Police fire water cannons to disperse Egypt protests


Associated Press

CAIRO

Black-clad Egyptian police descended on two small anti-government rallies in Cairo on Tuesday and fired water cannons to disperse them, enforcing a controversial new law restricting protests. The heavy hand fueled a backlash among secular activists and liberals who accuse the military-backed government of accelerating down a path even more authoritarian than the Hosni Mubarak era.

The scenes of protesters being dragged away and beaten, with dozens arrested, pitted security forces against secular youth activists, in a new front after months of a heavy — and far bloodier — crackdown on Islamists since the army’s ouster of President Mohammed Morsi. Criticism came even from supporters of the new military-backed government, who warned that the new law will increase opposition and could push secular activists into a common cause with Islamists.
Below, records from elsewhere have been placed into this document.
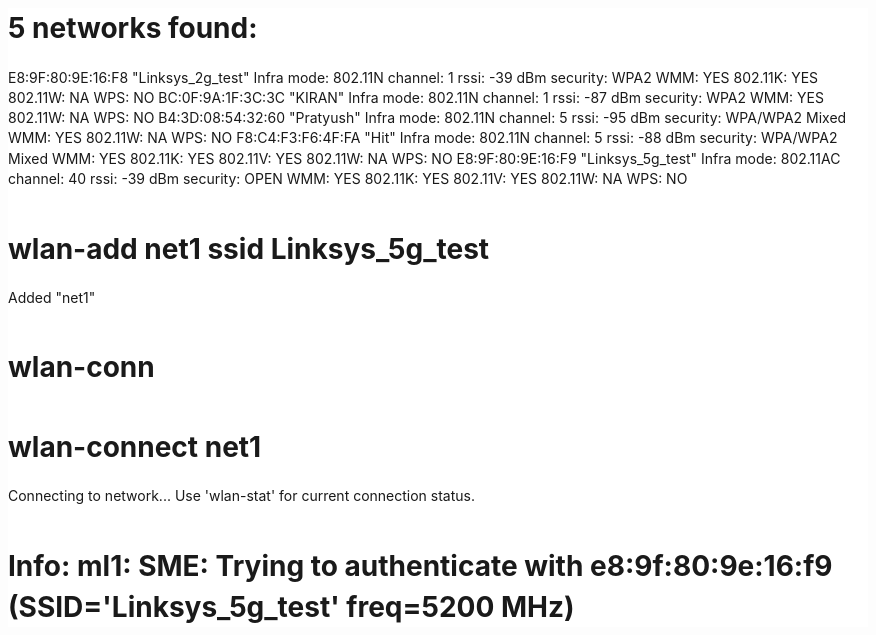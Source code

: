 # 5 networks found:
   E8:9F:80:9E:16:F8  "Linksys_2g_test" Infra
   mode: 802.11N
   channel: 1
   rssi: -39 dBm
   security: WPA2
   WMM: YES
   802.11K: YES
   802.11W: NA
   WPS: NO
   BC:0F:9A:1F:3C:3C  "KIRAN" Infra
   mode: 802.11N
   channel: 1
   rssi: -87 dBm
   security: WPA2
   WMM: YES
   802.11W: NA
   WPS: NO
   B4:3D:08:54:32:60  "Pratyush" Infra
   mode: 802.11N
   channel: 5
   rssi: -95 dBm
   security: WPA/WPA2 Mixed
   WMM: YES
   802.11W: NA
   WPS: NO
   F8:C4:F3:F6:4F:FA  "Hit" Infra
   mode: 802.11N
   channel: 5
   rssi: -88 dBm
   security: WPA/WPA2 Mixed
   WMM: YES
   802.11K: YES
   802.11V: YES
   802.11W: NA
   WPS: NO
   E8:9F:80:9E:16:F9  "Linksys_5g_test" Infra
   mode: 802.11AC
   channel: 40
   rssi: -39 dBm
   security: OPEN
   WMM: YES
   802.11K: YES
   802.11V: YES
   802.11W: NA
   WPS: NO
#
#
# wlan-add net1 ssid Linksys_5g_test
   Added "net1"
# wlan-conn
# wlan-connect net1
   Connecting to network...
   Use 'wlan-stat' for current connection status.
# Info: ml1: SME: Trying to authenticate with e8:9f:80:9e:16:f9 (SSID='Linksys_5g_test' freq=5200 MHz)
The criticism presents a sharp challenge to the government: It threatens to break the loose coalition of secular and liberal politicians and revolutionary activists who gave key legitimacy to the military’s July 3 ouster of Morsi, Egypt’s first freely elected president.

That coalition argued that the military’s move, after massive anti-Morsi protests, was necessary for a democratic, secular Egypt, accusing Morsi’s Muslim Brotherhood of subverting the hopes for change after Mubarak’s fall in 2011.